GOLD 0.51% $1,391.7 gold futures

Hello John Risk, carlos169, et al nice to hear from you and...

  1. 2,158 Posts.
    Hello John Risk, carlos169, et al nice to hear from you and thank you for the comments.

    John you ask a very good question. There are a multitude of reasons this commodity cycle is longer than the last however the higher price area for the bulk commodities may well be over in real terms.

    Inflated values in future years may take prices higher however I see massive projects coming on stream in Africa as China ramps up supply there. They take direct equity, arrange cornerstone investors and have secured the banking / finance part of the equation via a large stake in Standard Bank. China is cooling at present and handing over power mid next year - changing the guard as they do every 12 years. China will transition to internal consumption during this next cycle but they face a huge structural issue lagging over from the one child policy.

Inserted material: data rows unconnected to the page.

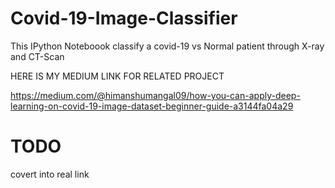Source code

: # Covid-19-Image-Classifier
This IPython Noteboook classify a covid-19 vs Normal patient through X-ray and CT-Scan 

HERE IS MY MEDIUM LINK FOR RELATED PROJECT 

https://medium.com/@himanshumangal09/how-you-can-apply-deep-learning-on-covid-19-image-dataset-beginner-guide-a3144fa04a29

# TODO
covert into real link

    Broad commodities are a weak area of my knowledge at this point in history I have far greater interest in the precious metals and miners that produce them. You need a fairly strong handle on macro economics to play this and in particular a very strong handle of the debt markets because they are driving this.

    The answer to your question lies in these two areas - the debt markets delay the broad commodities bull however the bulk supply grows at lower prices in real terms. China is now a large GDP economy of over $6T so even a 5% growth will consume large additional quantities of commodities, equivalent to 10% of levels just a few years back when they were a $3T economy. Supply / demand is changing as mentioned above and so is the mix of commodities to be consumed as they transition more to a consumer economy in future.

    Gold is part of this equation, doom and gloom or not. Ditto golds role in the banking system IMO but not as a currency backing. Gold is also part of any sensible hedge and in particular I see increasingly desperate governments and financial market participants adjusting to the de-leveraging process (and massive challenges that brings) and sovereign risk crisis. Shocks will happen (almost guaranteed), governments and even some economists are in denial. You see this in the majority of investors as well.

    The miners are a fantastic opportunity however not safe for novices who get smacked around and often lack knowledge of the industry. OK so long growth ahead in China with a pause and shocks along the way. Either way a win for gold which is still very cheap at only 2x the peak achieved 32 years ago. This is a long cycle adjustment not a mini bust like 1968, 1974, 1982, 1992 etc.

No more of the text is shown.